Required action: The required lines are those that contain "textbf"; pull them out of the data and copy them.

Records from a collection
BEGIN
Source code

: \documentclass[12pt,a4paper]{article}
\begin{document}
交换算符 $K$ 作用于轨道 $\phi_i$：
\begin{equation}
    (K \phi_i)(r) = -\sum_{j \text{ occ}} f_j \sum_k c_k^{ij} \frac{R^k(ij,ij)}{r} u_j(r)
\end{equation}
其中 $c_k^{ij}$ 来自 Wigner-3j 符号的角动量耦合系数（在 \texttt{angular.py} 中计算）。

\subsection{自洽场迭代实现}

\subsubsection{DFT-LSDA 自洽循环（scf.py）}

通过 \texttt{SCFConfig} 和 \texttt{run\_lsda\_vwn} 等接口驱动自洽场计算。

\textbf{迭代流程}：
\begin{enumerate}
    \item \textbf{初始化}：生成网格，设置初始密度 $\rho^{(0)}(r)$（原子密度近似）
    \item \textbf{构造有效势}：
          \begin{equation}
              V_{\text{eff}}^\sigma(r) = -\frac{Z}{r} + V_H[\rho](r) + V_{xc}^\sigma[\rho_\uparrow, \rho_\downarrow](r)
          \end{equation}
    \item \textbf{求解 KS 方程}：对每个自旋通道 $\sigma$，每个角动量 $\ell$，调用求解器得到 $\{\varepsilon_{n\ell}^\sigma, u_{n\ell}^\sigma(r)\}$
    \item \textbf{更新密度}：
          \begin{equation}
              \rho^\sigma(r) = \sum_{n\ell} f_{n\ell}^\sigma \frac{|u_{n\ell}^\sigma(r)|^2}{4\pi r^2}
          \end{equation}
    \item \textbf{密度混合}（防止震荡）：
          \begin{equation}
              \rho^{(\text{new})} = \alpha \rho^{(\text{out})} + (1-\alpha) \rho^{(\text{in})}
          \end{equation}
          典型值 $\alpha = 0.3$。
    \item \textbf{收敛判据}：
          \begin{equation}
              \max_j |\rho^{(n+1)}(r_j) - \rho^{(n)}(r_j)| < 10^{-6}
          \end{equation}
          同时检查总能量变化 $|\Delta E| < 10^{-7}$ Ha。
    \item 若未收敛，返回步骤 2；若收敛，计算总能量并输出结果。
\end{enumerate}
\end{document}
END
Response box:
\textbf{迭代流程}：
    \item \textbf{初始化}：生成网格，设置初始密度 $\rho^{(0)}(r)$（原子密度近似）
    \item \textbf{构造有效势}：
    \item \textbf{求解 KS 方程}：对每个自旋通道 $\sigma$，每个角动量 $\ell$，调用求解器得到 $\{\varepsilon_{n\ell}^\sigma, u_{n\ell}^\sigma(r)\}$
    \item \textbf{更新密度}：
    \item \textbf{密度混合}（防止震荡）：
    \item \textbf{收敛判据}：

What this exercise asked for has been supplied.